BRIEF: The output is the lines below from the one with "d) Which borough has the best reviews?" through the one with "3. Prepare Data", both included, printed exactly and with no other line.

DATA SUPPLIED:

------------

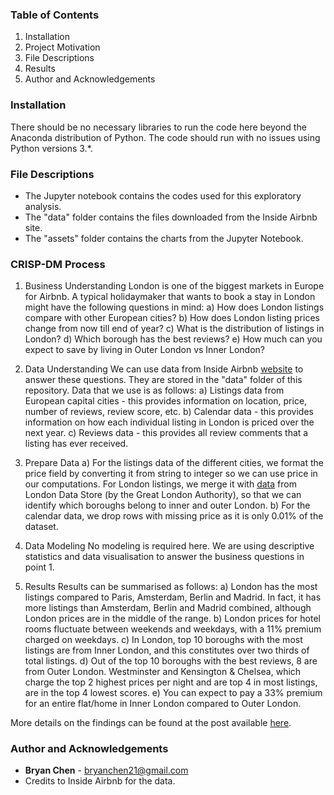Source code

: ### Table of Contents
1. Installation
2. Project Motivation
3. File Descriptions
4. Results
5. Author and Acknowledgements


### Installation

There should be no necessary libraries to run the code here beyond the Anaconda distribution of Python. The code should run with no issues using Python versions 3.*.


### File Descriptions
- The Jupyter notebook contains the codes used for this exploratory analysis. 
- The "data" folder contains the files downloaded from the Inside Airbnb site. 
- The "assets" folder contains the charts from the Jupyter Notebook. 

### CRISP-DM Process
1. Business Understanding
London is one of the biggest markets in Europe for Airbnb. A typical holidaymaker that wants to book a stay in London might have the following questions in mind:
a) How does London listings compare with other European cities?
b) How does London listing prices change from now till end of year?
c) What is the distribution of listings in London?
d) Which borough has the best reviews?
e) How much can you expect to save by living in Outer London vs Inner London?

2. Data Understanding
We can use data from Inside Airbnb [website](http://insideairbnb.com/get-the-data.html) to answer these questions. They are stored in the "data" folder of this repository. Data that we use is as follows:
a) Listings data from European capital cities - this provides information on location, price, number of reviews, review score, etc.
b) Calendar data - this provides information on how each individual listing in London is priced over the next year. 
c) Reviews data - this provides all review comments that a listing has ever received.

3. Prepare Data
a) For the listings data of the different cities, we format the price field by converting it from string to integer so we can use price in our computations. For London listings, we merge it with [data](https://data.london.gov.uk/dataset/london-borough-profiles) from London Data Store (by the Great London Authority), so that we can identify which boroughs belong to inner and outer London. 
b) For the calendar data, we drop rows with missing price as it is only 0.01% of the dataset. 

4. Data Modeling
No modeling is required here. We are using descriptive statistics and data visualisation to answer the business questions in point 1. 

5. Results
Results can be summarised as follows:
a) London has the most listings compared to Paris, Amsterdam, Berlin and Madrid. In fact, it has more listings than Amsterdam, Berlin and Madrid combined, although London prices are in the middle of the range. 
b) London prices for hotel rooms fluctuate between weekends and weekdays, with a 11% premium charged on weekdays. 
c) In London, top 10 boroughs with the most listings are from Inner London, and this constitutes over two thirds of total listings. 
d) Out of the top 10 boroughs with the best reviews, 8 are from Outer London. Westminster and Kensington & Chelsea, which charge the top 2 highest prices per night and are top 4 in most listings, are in the top 4 lowest scores.
e) You can expect to pay a 33% premium for an entire flat/home in Inner London compared to Outer London.

More details on the findings can be found at the post available [here](https://medium.com/@bryanchen21/londons-airbnb-market-explained-visually-2b9bb4d746aa).


### Author and Acknowledgements
- **Bryan Chen** - bryanchen21@gmail.com
- Credits to Inside Airbnb for the data.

------------

OUTPUT OF THE EXERCISE:
d) Which borough has the best reviews?
e) How much can you expect to save by living in Outer London vs Inner London?

2. Data Understanding
We can use data from Inside Airbnb [website](http://insideairbnb.com/get-the-data.html) to answer these questions. They are stored in the "data" folder of this repository. Data that we use is as follows:
a) Listings data from European capital cities - this provides information on location, price, number of reviews, review score, etc.
b) Calendar data - this provides information on how each individual listing in London is priced over the next year. 
c) Reviews data - this provides all review comments that a listing has ever received.

3. Prepare Data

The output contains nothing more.